I hate to bring Hoosiers up for a second time, but Sloan really does remind me of Coach Norman Dale. I picture the town meeting from Hoosiers, when the town was busy running Coach Dale out of his head coaching position at Hickory High. Dale had instituted a four-pass rule, and everyone in town hated it. Rather than shooting jumpers during practice, his players ran in and around chairs for conditioning. Rather than scrimmage, they worked on the chest pass. Rather than sit back in a soft zone, he made them play a tenacious man-to-man. Rather than play with a player who would not accept his way, Coach Dale sent only four players on the floor.
Coach Dale’s players were struggling to accept his new rules, his strict attention to detail, his unwillingness to let them slide. And so the town wanted him out. Except Jimmy Chitwood — good ole Jimmy Chitwood, the golden boy with the perfect jumper, the only person in town with the power to keep Coach Dale as head coach — spoke up.
“I don’t know if it will make any change,” Chitwood said, “but I figure it’s about time for me to start playing ball.”

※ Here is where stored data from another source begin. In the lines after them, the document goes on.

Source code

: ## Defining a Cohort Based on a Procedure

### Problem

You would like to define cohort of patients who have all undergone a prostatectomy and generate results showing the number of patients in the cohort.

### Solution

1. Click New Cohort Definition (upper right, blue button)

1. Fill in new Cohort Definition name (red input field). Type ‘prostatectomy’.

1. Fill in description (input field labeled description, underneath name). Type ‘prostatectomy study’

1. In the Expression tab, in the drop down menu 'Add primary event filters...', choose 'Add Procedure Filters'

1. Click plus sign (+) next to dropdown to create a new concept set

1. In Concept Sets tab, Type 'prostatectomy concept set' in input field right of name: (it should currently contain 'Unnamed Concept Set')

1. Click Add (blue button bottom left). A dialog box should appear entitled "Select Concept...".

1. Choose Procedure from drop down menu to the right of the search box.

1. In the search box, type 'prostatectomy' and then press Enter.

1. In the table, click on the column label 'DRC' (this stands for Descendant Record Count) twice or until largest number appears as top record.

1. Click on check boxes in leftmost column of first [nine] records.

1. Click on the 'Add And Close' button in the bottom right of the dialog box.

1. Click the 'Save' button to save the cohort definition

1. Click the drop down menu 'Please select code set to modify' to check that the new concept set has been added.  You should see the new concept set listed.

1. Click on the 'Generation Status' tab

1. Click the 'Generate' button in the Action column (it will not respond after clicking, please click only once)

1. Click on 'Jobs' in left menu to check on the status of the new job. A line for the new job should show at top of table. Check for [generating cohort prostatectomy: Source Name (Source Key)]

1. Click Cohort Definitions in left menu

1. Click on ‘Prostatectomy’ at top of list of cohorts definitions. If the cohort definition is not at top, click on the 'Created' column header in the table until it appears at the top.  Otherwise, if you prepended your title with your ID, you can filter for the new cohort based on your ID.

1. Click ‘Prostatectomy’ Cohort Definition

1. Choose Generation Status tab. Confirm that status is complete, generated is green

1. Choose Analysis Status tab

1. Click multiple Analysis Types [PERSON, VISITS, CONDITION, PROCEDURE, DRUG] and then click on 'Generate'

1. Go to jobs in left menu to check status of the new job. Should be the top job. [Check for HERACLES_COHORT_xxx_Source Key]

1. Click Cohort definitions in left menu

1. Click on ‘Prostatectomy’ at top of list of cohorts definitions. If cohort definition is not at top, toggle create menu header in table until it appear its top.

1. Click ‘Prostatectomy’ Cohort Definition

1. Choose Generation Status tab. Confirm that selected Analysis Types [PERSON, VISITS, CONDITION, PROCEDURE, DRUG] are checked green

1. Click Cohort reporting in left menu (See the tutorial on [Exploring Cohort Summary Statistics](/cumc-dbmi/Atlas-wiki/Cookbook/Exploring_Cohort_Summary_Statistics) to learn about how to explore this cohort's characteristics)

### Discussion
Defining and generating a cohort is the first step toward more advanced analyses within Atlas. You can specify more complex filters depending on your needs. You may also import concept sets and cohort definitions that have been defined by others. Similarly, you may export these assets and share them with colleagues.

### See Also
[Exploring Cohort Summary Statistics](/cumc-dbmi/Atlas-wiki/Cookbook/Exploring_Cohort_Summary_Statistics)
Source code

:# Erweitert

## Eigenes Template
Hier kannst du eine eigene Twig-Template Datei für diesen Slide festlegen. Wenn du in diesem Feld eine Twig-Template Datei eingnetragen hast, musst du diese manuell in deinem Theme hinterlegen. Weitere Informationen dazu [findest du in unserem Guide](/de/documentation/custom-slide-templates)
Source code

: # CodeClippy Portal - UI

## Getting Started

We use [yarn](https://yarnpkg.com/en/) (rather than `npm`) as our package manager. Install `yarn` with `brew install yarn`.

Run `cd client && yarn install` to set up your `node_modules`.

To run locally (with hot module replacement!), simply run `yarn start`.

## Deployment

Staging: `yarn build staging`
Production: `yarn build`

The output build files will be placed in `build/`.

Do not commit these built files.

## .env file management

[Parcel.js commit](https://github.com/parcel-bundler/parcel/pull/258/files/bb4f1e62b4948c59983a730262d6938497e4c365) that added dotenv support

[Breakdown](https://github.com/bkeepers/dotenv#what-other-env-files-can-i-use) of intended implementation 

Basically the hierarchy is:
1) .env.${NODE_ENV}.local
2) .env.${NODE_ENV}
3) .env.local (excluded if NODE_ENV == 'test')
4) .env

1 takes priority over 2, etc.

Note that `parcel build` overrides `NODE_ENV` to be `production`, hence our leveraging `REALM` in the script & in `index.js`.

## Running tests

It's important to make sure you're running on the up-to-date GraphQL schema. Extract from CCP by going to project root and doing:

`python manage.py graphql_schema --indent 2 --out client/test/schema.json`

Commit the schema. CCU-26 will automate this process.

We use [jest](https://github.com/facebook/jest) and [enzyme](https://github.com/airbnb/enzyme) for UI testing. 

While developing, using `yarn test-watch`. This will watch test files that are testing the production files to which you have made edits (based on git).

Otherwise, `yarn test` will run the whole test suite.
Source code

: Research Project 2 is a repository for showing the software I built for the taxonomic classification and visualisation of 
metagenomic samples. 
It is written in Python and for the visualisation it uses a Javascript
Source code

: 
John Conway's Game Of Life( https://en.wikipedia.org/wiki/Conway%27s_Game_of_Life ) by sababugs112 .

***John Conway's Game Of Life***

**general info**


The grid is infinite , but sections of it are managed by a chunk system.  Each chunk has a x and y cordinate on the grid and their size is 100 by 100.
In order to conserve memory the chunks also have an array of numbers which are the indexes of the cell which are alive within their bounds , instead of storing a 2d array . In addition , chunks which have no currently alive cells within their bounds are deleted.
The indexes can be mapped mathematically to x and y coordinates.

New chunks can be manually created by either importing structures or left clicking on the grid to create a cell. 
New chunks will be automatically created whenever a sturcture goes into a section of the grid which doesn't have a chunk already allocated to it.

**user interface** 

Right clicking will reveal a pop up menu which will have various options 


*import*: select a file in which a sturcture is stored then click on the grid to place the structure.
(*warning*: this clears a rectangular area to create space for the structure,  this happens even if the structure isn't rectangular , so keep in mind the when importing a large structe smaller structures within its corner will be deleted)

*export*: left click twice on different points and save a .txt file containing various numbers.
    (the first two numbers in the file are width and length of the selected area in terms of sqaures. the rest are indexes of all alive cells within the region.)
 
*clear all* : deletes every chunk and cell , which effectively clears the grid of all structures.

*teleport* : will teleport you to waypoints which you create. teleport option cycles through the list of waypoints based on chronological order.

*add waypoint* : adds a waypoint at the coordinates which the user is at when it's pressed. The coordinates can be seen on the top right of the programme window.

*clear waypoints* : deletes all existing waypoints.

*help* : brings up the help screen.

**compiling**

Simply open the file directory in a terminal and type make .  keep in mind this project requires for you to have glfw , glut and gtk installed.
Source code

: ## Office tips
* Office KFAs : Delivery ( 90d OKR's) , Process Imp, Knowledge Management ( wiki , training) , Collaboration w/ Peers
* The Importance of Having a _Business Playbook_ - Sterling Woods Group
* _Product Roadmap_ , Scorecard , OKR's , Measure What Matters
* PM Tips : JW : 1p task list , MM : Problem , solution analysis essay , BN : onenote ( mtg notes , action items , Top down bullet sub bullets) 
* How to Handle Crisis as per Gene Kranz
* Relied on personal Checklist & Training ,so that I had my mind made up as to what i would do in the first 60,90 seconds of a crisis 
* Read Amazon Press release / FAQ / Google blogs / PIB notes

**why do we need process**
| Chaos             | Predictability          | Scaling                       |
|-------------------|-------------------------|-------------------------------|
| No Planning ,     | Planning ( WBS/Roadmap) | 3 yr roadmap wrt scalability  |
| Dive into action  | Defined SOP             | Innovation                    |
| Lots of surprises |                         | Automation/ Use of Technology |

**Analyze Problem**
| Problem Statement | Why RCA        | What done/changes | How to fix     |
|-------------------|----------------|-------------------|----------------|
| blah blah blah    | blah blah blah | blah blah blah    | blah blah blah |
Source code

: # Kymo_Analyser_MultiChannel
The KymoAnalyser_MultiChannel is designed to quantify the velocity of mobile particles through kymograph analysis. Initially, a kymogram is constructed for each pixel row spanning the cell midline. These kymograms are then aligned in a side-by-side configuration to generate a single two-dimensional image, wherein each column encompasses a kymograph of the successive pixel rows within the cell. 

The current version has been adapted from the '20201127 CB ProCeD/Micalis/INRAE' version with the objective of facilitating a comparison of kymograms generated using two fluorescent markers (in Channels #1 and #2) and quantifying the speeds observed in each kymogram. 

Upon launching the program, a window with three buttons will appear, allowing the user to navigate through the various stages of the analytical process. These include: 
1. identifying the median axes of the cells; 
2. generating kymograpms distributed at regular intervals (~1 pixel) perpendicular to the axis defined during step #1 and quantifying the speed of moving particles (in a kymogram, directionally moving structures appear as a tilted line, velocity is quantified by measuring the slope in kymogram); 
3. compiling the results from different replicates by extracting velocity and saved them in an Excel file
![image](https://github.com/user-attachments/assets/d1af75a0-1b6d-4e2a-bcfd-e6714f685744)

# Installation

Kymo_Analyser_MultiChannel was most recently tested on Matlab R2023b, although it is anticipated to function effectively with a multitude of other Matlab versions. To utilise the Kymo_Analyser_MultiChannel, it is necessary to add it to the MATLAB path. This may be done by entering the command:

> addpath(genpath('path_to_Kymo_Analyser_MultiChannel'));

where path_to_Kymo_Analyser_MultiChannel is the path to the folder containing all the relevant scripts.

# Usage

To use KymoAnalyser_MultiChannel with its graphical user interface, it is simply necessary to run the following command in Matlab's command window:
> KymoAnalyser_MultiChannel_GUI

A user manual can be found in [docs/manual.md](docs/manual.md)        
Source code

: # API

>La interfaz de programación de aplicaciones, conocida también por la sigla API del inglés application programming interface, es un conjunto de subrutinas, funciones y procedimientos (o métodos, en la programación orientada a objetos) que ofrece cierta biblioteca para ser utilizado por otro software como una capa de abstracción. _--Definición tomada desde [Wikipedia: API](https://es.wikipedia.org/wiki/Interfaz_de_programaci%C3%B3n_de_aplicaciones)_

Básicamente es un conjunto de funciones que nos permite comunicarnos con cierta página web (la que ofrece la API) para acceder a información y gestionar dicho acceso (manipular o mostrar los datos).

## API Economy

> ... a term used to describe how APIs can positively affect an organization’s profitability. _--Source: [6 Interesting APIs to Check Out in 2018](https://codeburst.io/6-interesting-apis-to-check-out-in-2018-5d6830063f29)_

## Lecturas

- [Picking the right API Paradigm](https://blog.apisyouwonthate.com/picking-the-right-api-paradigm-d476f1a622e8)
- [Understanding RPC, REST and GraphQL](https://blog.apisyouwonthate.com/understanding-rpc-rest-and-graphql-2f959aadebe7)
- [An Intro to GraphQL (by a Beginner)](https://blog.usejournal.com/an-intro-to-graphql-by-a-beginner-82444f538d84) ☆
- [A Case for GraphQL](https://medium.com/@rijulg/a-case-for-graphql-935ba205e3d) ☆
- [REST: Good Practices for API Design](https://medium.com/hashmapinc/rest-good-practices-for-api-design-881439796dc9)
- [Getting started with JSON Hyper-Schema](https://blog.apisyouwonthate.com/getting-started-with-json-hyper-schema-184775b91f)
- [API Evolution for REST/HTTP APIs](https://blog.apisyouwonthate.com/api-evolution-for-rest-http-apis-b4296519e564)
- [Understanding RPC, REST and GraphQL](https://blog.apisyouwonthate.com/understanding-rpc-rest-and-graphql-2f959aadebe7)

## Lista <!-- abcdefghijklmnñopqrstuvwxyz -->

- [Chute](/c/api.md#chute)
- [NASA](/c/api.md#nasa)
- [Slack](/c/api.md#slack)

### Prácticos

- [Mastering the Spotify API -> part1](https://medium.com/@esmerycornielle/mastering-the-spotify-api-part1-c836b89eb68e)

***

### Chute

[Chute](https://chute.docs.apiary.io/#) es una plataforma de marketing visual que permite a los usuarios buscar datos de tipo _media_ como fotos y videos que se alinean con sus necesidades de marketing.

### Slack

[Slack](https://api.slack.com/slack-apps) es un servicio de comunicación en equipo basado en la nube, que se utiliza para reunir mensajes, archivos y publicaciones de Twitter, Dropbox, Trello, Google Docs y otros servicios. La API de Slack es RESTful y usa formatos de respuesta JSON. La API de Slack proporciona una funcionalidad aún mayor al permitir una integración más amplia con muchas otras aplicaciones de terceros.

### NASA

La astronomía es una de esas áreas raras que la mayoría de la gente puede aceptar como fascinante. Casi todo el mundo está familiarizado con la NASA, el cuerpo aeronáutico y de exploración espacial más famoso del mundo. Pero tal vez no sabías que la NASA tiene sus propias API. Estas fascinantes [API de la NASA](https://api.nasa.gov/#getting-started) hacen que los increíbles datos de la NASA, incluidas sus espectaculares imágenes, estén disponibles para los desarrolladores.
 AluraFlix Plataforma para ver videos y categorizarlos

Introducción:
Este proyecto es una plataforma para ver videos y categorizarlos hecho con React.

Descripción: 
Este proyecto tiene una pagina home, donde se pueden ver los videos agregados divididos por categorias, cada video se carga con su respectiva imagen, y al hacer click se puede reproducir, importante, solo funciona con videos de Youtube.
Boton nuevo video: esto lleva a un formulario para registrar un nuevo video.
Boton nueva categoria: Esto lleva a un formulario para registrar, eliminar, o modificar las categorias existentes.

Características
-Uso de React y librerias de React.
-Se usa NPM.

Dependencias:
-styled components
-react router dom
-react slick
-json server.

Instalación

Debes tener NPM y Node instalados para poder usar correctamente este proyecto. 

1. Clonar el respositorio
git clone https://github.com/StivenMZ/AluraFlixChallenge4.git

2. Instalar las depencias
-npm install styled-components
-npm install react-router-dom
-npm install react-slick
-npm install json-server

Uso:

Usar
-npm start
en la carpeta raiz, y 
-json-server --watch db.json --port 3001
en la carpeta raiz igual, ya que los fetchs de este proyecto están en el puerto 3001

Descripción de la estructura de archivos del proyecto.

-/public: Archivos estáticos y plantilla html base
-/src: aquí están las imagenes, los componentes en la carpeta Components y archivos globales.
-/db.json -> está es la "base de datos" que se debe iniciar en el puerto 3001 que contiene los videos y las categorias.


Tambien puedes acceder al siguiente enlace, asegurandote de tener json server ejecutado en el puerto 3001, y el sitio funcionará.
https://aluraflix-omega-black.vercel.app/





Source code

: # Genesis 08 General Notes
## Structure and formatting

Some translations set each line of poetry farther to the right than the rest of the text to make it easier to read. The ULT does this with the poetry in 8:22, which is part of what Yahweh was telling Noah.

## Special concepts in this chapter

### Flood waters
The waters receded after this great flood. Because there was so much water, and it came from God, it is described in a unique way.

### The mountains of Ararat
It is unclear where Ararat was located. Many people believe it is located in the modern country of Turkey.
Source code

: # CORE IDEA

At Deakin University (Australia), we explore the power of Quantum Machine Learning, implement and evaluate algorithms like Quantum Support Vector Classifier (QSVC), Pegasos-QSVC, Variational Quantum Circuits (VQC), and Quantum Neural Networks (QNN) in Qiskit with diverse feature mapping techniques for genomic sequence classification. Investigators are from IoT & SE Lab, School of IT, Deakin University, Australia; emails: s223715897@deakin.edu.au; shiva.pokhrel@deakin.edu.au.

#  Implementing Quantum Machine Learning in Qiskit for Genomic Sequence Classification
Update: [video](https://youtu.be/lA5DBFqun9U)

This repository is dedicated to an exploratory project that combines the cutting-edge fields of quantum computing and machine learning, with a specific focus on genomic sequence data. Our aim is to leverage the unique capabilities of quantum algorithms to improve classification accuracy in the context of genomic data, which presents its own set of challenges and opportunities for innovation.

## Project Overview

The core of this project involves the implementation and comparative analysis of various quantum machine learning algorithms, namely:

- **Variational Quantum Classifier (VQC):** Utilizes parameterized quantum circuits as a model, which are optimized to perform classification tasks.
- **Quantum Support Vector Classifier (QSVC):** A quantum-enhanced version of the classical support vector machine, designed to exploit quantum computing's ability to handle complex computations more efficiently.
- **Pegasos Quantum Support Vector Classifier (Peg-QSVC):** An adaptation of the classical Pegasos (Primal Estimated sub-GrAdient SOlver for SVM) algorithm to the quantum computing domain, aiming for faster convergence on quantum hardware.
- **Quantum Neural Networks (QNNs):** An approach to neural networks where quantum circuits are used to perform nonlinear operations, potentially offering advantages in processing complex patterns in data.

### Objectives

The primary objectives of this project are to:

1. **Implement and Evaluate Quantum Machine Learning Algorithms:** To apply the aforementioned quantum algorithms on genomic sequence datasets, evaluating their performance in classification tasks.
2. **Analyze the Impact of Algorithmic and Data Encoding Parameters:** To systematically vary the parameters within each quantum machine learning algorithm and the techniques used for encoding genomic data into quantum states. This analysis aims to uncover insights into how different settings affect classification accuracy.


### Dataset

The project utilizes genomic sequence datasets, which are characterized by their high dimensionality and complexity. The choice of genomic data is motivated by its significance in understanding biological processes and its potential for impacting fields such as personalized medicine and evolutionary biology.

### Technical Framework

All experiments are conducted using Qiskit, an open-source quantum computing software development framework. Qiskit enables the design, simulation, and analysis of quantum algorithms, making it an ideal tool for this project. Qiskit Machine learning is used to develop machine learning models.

A man in the crowd shouted, “I told you!” Then he pointed at Coach Dale: “Once we got rid of him.”
But Chitwood wasn’t done speaking. “But, there’s just one thing,” he continued. “I play, Coach stays. He goes, I go.”
The town vote had already been taken, and, by virtue of a 68-45 vote in favor of firing Coach Dale, Coach Dale should have been on his way out. But Chitwood’s nod of approval was enough to call for a re-vote, and Coach Dale’s job was saved. Coach Dale’s strict regime may not have fit the rest of the town, but Chitwood saw his integrity. Chitwood saw that he did things the right way. Chitwood saw that no other man would do as good a job molding the Hickory High team.
I wish Deron Williams had stepped to the podium today to back Sloan. I know why it didn’t happen; I know that bridge has already been burned. But Williams, and anyone else who fight with Sloan, fail to realize that the discipline and values he instills will make them better players. Better people, even. And so Sloan will leave today, pushed away from basketball by a team that no longer recognizes his importance, by players who no longer understand his strict ways.
Here I am, with Celtics-Lakers tonight, foregoing a game preview so I can give a legend some sort of due. My words won’t be enough to encapsulate his time in Utah. They won’t be enough to explain what he has meant to the Utah Jazz, to the NBA. But I just want to let it be known: There are plenty of people who understand the importance of each hard flex cut, the importance of everything Sloan stands for.
No coach will ever replicate Jerry Sloan’s career in the future. He’s truly the last of a dying breed. But we were lucky enough to have him in the game for this long. The Utah Jazz will never be the same again, I know that. But Sloan’s going out the way he came in, unwilling to sacrifice his morals for anything, and I doubt he’d want it any other way.